§ Task requirements: Where does "YOUR" appear in the data? Return each line that holds it.

::::::

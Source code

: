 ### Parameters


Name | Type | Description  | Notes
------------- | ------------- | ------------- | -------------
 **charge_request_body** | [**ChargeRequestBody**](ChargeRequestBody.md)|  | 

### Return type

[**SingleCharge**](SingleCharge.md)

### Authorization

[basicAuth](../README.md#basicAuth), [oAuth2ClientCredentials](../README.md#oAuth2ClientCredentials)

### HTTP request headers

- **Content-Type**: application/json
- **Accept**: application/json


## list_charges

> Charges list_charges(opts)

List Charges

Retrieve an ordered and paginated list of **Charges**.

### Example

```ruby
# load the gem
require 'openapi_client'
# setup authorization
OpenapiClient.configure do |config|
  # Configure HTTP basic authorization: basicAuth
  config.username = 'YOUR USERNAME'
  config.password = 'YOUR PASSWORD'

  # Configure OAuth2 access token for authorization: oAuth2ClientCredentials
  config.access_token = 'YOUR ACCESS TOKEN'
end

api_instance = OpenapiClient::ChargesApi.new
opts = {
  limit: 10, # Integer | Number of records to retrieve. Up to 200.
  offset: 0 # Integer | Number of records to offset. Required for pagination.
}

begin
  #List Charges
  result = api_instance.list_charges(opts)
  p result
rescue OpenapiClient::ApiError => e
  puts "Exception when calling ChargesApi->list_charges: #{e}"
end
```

::::::

§ Exercise answer:
  config.username = 'YOUR USERNAME'
  config.password = 'YOUR PASSWORD'
  config.access_token = 'YOUR ACCESS TOKEN'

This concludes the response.